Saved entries
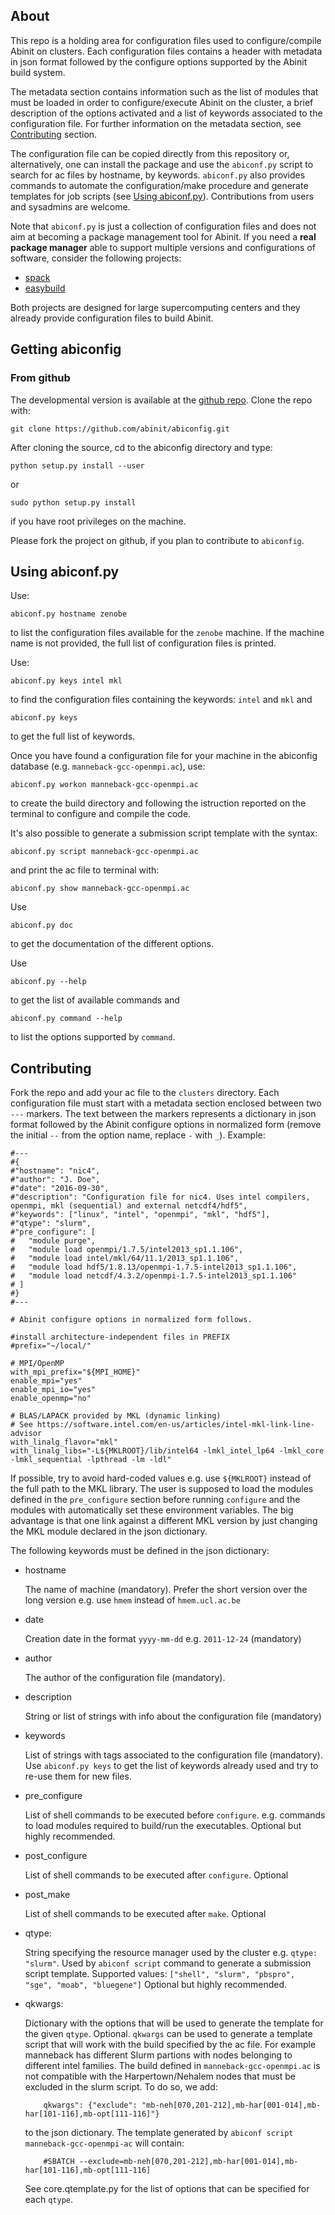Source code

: ## About

This repo is a holding area for configuration files used to configure/compile Abinit on clusters.
Each configuration files contains a header with metadata in json format followed by
the configure options supported by the Abinit build system.

The metadata section contains information such as the list of modules that must be loaded
in order to configure/execute Abinit on the cluster, a brief description of the options activated
and a list of keywords associated to the configuration file.
For further information on the metadata section, see [Contributing](#Contributing) section.

The configuration file can be copied directly from this repository or, alternatively,
one can install the package and use the `abiconf.py` script to search for ac files 
by hostname, by keywords. `abiconf.py` also provides commands to automate the configuration/make procedure
and generate templates for job scripts (see [Using abiconf.py](#Using_abiconf)).
Contributions from users and sysadmins are welcome.

Note that `abiconf.py` is just a collection of configuration files and 
does not aim at becoming a package management tool for Abinit.
If you need a **real package manager** able to support multiple versions 
and configurations of software, consider the following projects:

  * [spack](https://github.com/LLNL/spack)
  * [easybuild](https://github.com/hpcugent/easybuild)

Both projects are designed for large supercomputing centers and 
they already provide configuration files to build Abinit.

<!---
Precompiled versions of Abinit are also available on the conda channel

    conda install abinit -c gmatteo

Note that, for the time being, the conda versions do not support MPI
and the binaries are statically linked against the internal version of Blas/Lapack/FFT.
They are handy especially if you want to try Abinit on your machine but they are not
supposed to be used for high-performance calculations.
-->

## Getting abiconfig

<!---
### From pip

The easiest way to install abiconf is to use `pip`, as follows:

    pip install abiconfig
-->

### From github

The developmental version is available at the [github repo](https://github.com/abinit/abiconfig).
Clone the repo with:

    git clone https://github.com/abinit/abiconfig.git

After cloning the source, cd to the abiconfig directory and type:

    python setup.py install --user

or

    sudo python setup.py install

if you have root privileges on the machine.

Please fork the project on github, if you plan to contribute to `abiconfig`.

## Using abiconf.py <a name="Using_abiconf"></a>

Use:

    abiconf.py hostname zenobe

to list the configuration files available for the `zenobe` machine.
If the machine name is not provided, the full list of configuration files is printed.

Use:

    abiconf.py keys intel mkl

to find the configuration files containing the keywords: `intel` and `mkl` and

    abiconf.py keys

to get the full list of keywords.

Once you have found a configuration file for your machine in the 
abiconfig database (e.g. `manneback-gcc-openmpi.ac`), use:

    abiconf.py workon manneback-gcc-openmpi.ac

to create the build directory and following the istruction reported on the terminal to configure and
compile the code.

It's also possible to generate a submission script template with the syntax:

    abiconf.py script manneback-gcc-openmpi.ac

and print the ac file to terminal with:

    abiconf.py show manneback-gcc-openmpi.ac

Use 

    abiconf.py doc

to get the documentation of the different options.

Use

    abiconf.py --help

to get the list of available commands and

    abiconf.py command --help

to list the options supported by `command`.

## Contributing <a name="Contributing"></a>

Fork the repo and add your ac file to the `clusters` directory.
Each configuration file must start with a metadata section enclosed between two `---` markers.
The text between the markers represents a dictionary in json format followed by the
Abinit configure options in normalized form (remove the initial `--` from the option name,
replace `-` with `_`).
Example:

```
#---
#{
#"hostname": "nic4",
#"author": "J. Doe",
#"date": "2016-09-30",
#"description": "Configuration file for nic4. Uses intel compilers, openmpi, mkl (sequential) and external netcdf4/hdf5",
#"keywords": ["linux", "intel", "openmpi", "mkl", "hdf5"],
#"qtype": "slurm",
#"pre_configure": [
#   "module purge",
#   "module load openmpi/1.7.5/intel2013_sp1.1.106",
#   "module load intel/mkl/64/11.1/2013_sp1.1.106",
#   "module load hdf5/1.8.13/openmpi-1.7.5-intel2013_sp1.1.106",
#   "module load netcdf/4.3.2/openmpi-1.7.5-intel2013_sp1.1.106"
# ]
#}
#---

# Abinit configure options in normalized form follows.

#install architecture-independent files in PREFIX
#prefix="~/local/"

# MPI/OpenMP
with_mpi_prefix="${MPI_HOME}"
enable_mpi="yes"
enable_mpi_io="yes"
enable_openmp="no"

# BLAS/LAPACK provided by MKL (dynamic linking)
# See https://software.intel.com/en-us/articles/intel-mkl-link-line-advisor
with_linalg_flavor="mkl"
with_linalg_libs="-L${MKLROOT}/lib/intel64 -lmkl_intel_lp64 -lmkl_core -lmkl_sequential -lpthread -lm -ldl"
```

If possible, try to avoid hard-coded values e.g. use `${MKLROOT}` instead of the full path to the MKL library.
The user is supposed to load the modules defined in the `pre_configure` section before running `configure`
and the modules with automatically set these environment variables.
The big advantage is that one link against a different MKL version by just changing the MKL module
declared in the json dictionary.

The following keywords must be defined in the json dictionary:

  * hostname

    The name of machine (mandatory). Prefer the short version over the long version
    e.g. use `hmem` instead of `hmem.ucl.ac.be`

  * date

    Creation date in the format `yyyy-mm-dd` e.g. `2011-12-24` (mandatory)

  * author

    The author of the configuration file (mandatory).

  * description

    String or list of strings with info about the configuration file (mandatory)

  * keywords

    List of strings with tags associated to the configuration file (mandatory).
    Use `abiconf.py keys` to get the list of keywords already used
    and try to re-use them for new files.

  * pre\_configure

    List of shell commands to be executed before `configure`.
    e.g. commands to load modules required to build/run the executables.
    Optional but highly recommended.

  * post\_configure

    List of shell commands to be executed after `configure`.
    Optional

  * post\_make

    List of shell commands to be executed after `make`.
    Optional

  * qtype:

    String specifying the resource manager used by the cluster e.g. `qtype: "slurm"`.
    Used by `abiconf script` command to generate a submission script template.
    Supported values: `["shell", "slurm", "pbspro", "sge", "moab", "bluegene"]`
    Optional but highly recommended.

  * qkwargs:

    Dictionary with the options that will be used to generate the template for the given `qtype`.
    Optional. `qkwargs` can be used to generate a template script that will work with the
    build specified by the ac file. For example manneback has different Slurm partions
    with nodes belonging to different intel families.
    The build defined in `manneback-gcc-openmpi.ac` is not compatible with the Harpertown/Nehalem nodes
    that must be excluded in the slurm script. To do so, we add:
    ```
        qkwargs": {"exclude": "mb-neh[070,201-212],mb-har[001-014],mb-har[101-116],mb-opt[111-116]"}
    ```
    to the json dictionary. The template generated by `abiconf script manneback-gcc-openmpi-ac` will contain:
    ```
        #SBATCH --exclude=mb-neh[070,201-212],mb-har[001-014],mb-har[101-116],mb-opt[111-116]
    ```
    See core.qtemplate.py for the list of options that can be specified for each `qtype`.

What you will do
How many of the lines above include the string "qkwargs"? Reply with the number by itself.

Output for this exercise
3